Your correspondent arrived back into Ireland yesterday, having spent most of the past three weeks travelling, to be greeted by further tidings of climactic doom thundering from the national broadcaster:
The data shows that between 2015 and 2019 emergency hospital admissions for temperature-affected diseases were 8.5% higher on hot days in Ireland.
The ESRI combined temperature data from Met Éireann with emergency inpatient hospitalisation data, showing that temperature rises significantly increase hospitalisations in Ireland for temperature-related health conditions.
Hot days were defined as 22C to 25C compared to moderate temperature days of 10C to 13C….

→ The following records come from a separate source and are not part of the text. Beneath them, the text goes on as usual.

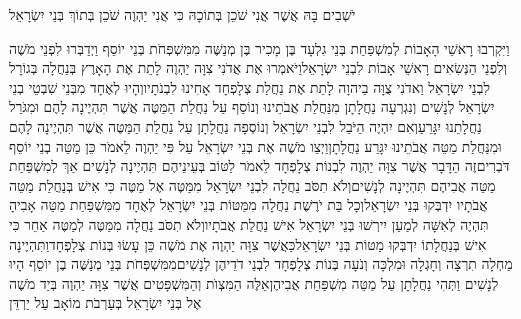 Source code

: \documentclass[../main/main.tex]{subfiles}
\begin{document}
\begin{multicols}{\ncols}
יֹשְׁבִים בָּהּ אֲשֶׁר אֲנִי שֹׁכֵן בְּתוֹכָהּ כִּי אֲנִי יַהְוֶה שֹׁכֵן בְּתוֹךְ בְּנֵי יִשְׂרָאֵל\OpenSection{}\par
{}וַיִּקְרְבוּ רָאשֵׁי הָאָבוֹת לְמִשְׁפַּחַת בְּנֵי גִלְעָד בֶּן מָכִיר בֶּן מְנַשֶּׁה מִמִּשְׁפְּחֹת בְּנֵי יוֹסֵף וַיְדַבְּרוּ לִפְנֵי מֹשֶׁה וְלִפְנֵי הַנְּשִׂאִים רָאשֵׁי אָבוֹת לִבְנֵי יִשְׂרָאֵל\PreVerseSpace{}וַיֹּאמְרוּ אֶת אֲדֹנִי צִוָּה יַהְוֶה לָתֵת אֶת הָאָרֶץ בְּנַחֲלָה בְּגוֹרָל לִבְנֵי יִשְׂרָאֵל וַאדֹנִי צֻוָּה בַיהוָה לָתֵת אֶת נַחֲלַת צְלָפְחָד אָחִינוּ לִבְנֹתָיו\PreVerseSpace{}וְהָיוּ לְאֶחָד מִבְּנֵי שִׁבְטֵי בְנֵי יִשְׂרָאֵל לְנָשִׁים וְנִגְרְעָה נַחֲלָתָן מִנַּחֲלַת אֲבֹתֵינוּ וְנוֹסַף עַל נַחֲלַת הַמַּטֶּה אֲשֶׁר תִּהְיֶינָה לָהֶם וּמִגֹּרַל נַחֲלָתֵנוּ יִגָּרֵעַ\PreVerseSpace{}וְאִם יִהְיֶה הַיֹּבֵל לִבְנֵי יִשְׂרָאֵל וְנוֹסְפָה נַחֲלָתָן עַל נַחֲלַת הַמַּטֶּה אֲשֶׁר תִּהְיֶינָה לָהֶם וּמִנַּחֲלַת מַטֵּה אֲבֹתֵינוּ יִגָּרַע נַחֲלָתָן\PreVerseSpace{}וַיְצַו מֹשֶׁה אֶת בְּנֵי יִשְׂרָאֵל עַל פִּי יַהְוֶה לֵאמֹר כֵּן מַטֵּה בְנֵי יוֹסֵף דֹּבְרִים\PreVerseSpace{}זֶה הַדָּבָר אֲשֶׁר צִוָּה יַהְוֶה לִבְנוֹת צְלָפְחָד לֵאמֹר לַטּוֹב בְּעֵינֵיהֶם תִּהְיֶינָה לְנָשִׁים אַךְ לְמִשְׁפַּחַת מַטֵּה אֲבִיהֶם תִּהְיֶינָה לְנָשִׁים\PreVerseSpace{}וְלֹא תִסֹּב נַחֲלָה לִבְנֵי יִשְׂרָאֵל מִמַּטֶּה אֶל מַטֶּה כִּי אִישׁ בְּנַחֲלַת מַטֵּה אֲבֹתָיו יִדְבְּקוּ בְּנֵי יִשְׂרָאֵל\PreVerseSpace{}וְכָל בַּת יֹרֶשֶׁת נַחֲלָה מִמַּטּוֹת בְּנֵי יִשְׂרָאֵל לְאֶחָד מִמִּשְׁפַּחַת מַטֵּה אָבִיהָ תִּהְיֶה לְאִשָּׁה לְמַעַן יִירְשׁוּ בְּנֵי יִשְׂרָאֵל אִישׁ נַחֲלַת אֲבֹתָיו\PreVerseSpace{}וְלֹא תִסֹּב נַחֲלָה מִמַּטֶּה לְמַטֶּה אַחֵר כִּי אִישׁ בְּנַחֲלָתוֹ יִדְבְּקוּ מַטּוֹת בְּנֵי יִשְׂרָאֵל\PreVerseSpace{}כַּאֲשֶׁר צִוָּה יַהְוֶה אֶת מֹשֶׁה כֵּן עָשׂוּ בְּנוֹת צְלָפְחָד\PreVerseSpace{}וַתִּהְיֶינָה מַחְלָה תִרְצָה וְחָגְלָה וּמִלְכָּה וְנֹעָה בְּנוֹת צְלָפְחָד לִבְנֵי דֹדֵיהֶן לְנָשִׁים\PreVerseSpace{}מִמִּשְׁפְּחֹת בְּנֵי מְנַשֶּׁה בֶן יוֹסֵף הָיוּ לְנָשִׁים וַתְּהִי נַחֲלָתָן עַל מַטֵּה מִשְׁפַּחַת אֲבִיהֶן\PreVerseSpace{}אֵלֶּה הַמִּצְוֺת וְהַמִּשְׁפָּטִים אֲשֶׁר צִוָּה יַהְוֶה בְּיַד מֹשֶׁה אֶל בְּנֵי יִשְׂרָאֵל בְּעַרְבֹת מוֹאָב עַל יַרְדֵּן\par
\pagebreak
\end{multicols}
\end{document}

….It pointed out that evidence in the literature estimates that under the most pessimistic climate scenario, climate change could lead to 1,400 additional deaths a year in Ireland by the end of the 21st century.
I spent most of the past three weeks, incidentally, in Madeira, where daily temperatures averaged about 26 degrees, and in Ukraine, where they averaged about 32 degrees. The temperature in Dublin Airport when we landed yesterday morning was….. 12 degrees.
Now, those facts are anecdotal. The simple fact that I spent several weeks luxuriating in warmer temperatures without need of hospitalisation does not, in and of itself, disprove the data from the ESRI showing that warmer days in Ireland have resulted, in recent years, in a higher level of hospitalisations.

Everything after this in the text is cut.